Records excerpted from a collection:
Start of Block
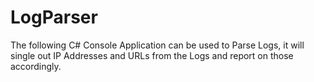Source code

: # LogParser
The following C# Console Application can be used to Parse Logs, it will single out IP Addresses and URLs from the Logs and report on those accordingly.
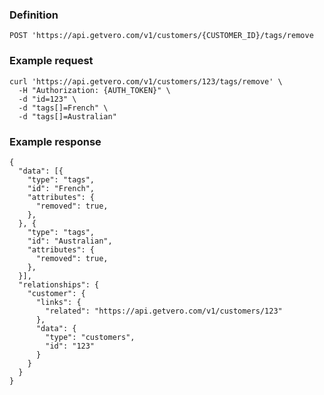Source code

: ### Definition

<pre class="bash"><code>POST 'https://api.getvero.com/v1/customers/{CUSTOMER_ID}/tags/remove</code></pre>

### Example request

<pre class="bash"><code>curl 'https://api.getvero.com/v1/customers/123/tags/remove' \
  -H "Authorization: {AUTH_TOKEN}" \
  -d "id=123" \
  -d "tags[]=French" \
  -d "tags[]=Australian"</code></pre>

### Example response

<pre class="bash"><code class="json">{
  "data": [{
    "type": "tags",
    "id": "French",
    "attributes": {
      "removed": true,
    },
  }, {
    "type": "tags",
    "id": "Australian",
    "attributes": {
      "removed": true,
    },
  }],
  "relationships": {
    "customer": {
      "links": {
        "related": "https://api.getvero.com/v1/customers/123"
      },
      "data": {
        "type": "customers",
        "id": "123"
      }
    }
  }
}</code></pre>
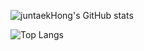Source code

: ![juntaekHong's GitHub stats](https://github-readme-stats-rho-pied-12.vercel.app/api?username=juntaekHong&count_private=true&show_icons=true&hide=stars,issues,contribs&theme=onedark)

![Top Langs](https://github-readme-stats-rho-pied-12.vercel.app/api/top-langs/?username=juntaekHong&exclude_repo=react-native-naver-map,github-readme-stats,react-theme,react-native-webview,JsonToExcel_ExcelToJson,react-native-root-toastreact-native-indicators,react-native-date-picker,wanted,T4server,react-native-pure-chart,HandamProject,react-native-init,nuxt-v3&theme=onedark)
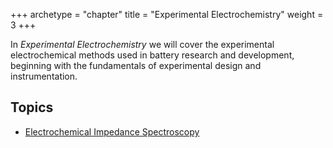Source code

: +++
archetype = "chapter"
title = "Experimental Electrochemistry"
weight = 3
+++

In *Experimental Electrochemistry* we will cover the experimental electrochemical methods used in battery research and development, beginning with the fundamentals of experimental design and instrumentation.

## Topics

- [Electrochemical Impedance Spectroscopy](/experimental-electrochemistry/eis)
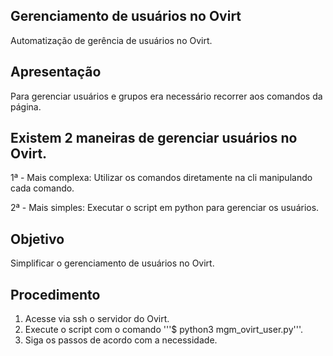 ## Gerenciamento de usuários no Ovirt
Automatização de gerência de usuários no Ovirt.

## Apresentação
Para gerenciar usuários e grupos era necessário recorrer aos comandos da página.
 
## Existem 2 maneiras de gerenciar usuários no Ovirt.

1ª - Mais complexa: Utilizar os comandos diretamente na cli manipulando cada comando. 

2ª - Mais simples: Executar o script em python para gerenciar os usuários.

## Objetivo
Simplificar o gerenciamento de usuários no Ovirt.

## Procedimento
1. Acesse via ssh o servidor do Ovirt.
2. Execute o script com o comando 
    '''$ python3 mgm_ovirt_user.py'''.
3. Siga os passos de acordo com a necessidade.
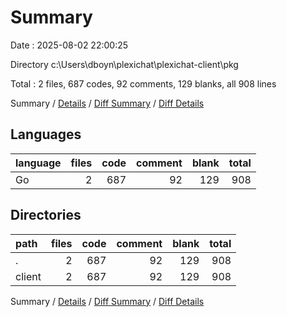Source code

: # Summary

Date : 2025-08-02 22:00:25

Directory c:\\Users\\dboyn\\plexichat\\plexichat-client\\pkg

Total : 2 files,  687 codes, 92 comments, 129 blanks, all 908 lines

Summary / [Details](details.md) / [Diff Summary](diff.md) / [Diff Details](diff-details.md)

## Languages
| language | files | code | comment | blank | total |
| :--- | ---: | ---: | ---: | ---: | ---: |
| Go | 2 | 687 | 92 | 129 | 908 |

## Directories
| path | files | code | comment | blank | total |
| :--- | ---: | ---: | ---: | ---: | ---: |
| . | 2 | 687 | 92 | 129 | 908 |
| client | 2 | 687 | 92 | 129 | 908 |

Summary / [Details](details.md) / [Diff Summary](diff.md) / [Diff Details](diff-details.md)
End of Block
▶ WHAT YOU HAVE TO DO
Every line above between the one containing "1. Acesse via ssh o servidor do Ovirt." and the one containing "language | files", those two included, is to be printed exactly. No pictures go into the copy.

▶ OUTPUT BELOW
1. Acesse via ssh o servidor do Ovirt.
2. Execute o script com o comando 
    '''$ python3 mgm_ovirt_user.py'''.
3. Siga os passos de acordo com a necessidade.
Source code

: # Summary

Date : 2025-08-02 22:00:25

Directory c:\\Users\\dboyn\\plexichat\\plexichat-client\\pkg

Total : 2 files,  687 codes, 92 comments, 129 blanks, all 908 lines

Summary / [Details](details.md) / [Diff Summary](diff.md) / [Diff Details](diff-details.md)

## Languages
| language | files | code | comment | blank | total |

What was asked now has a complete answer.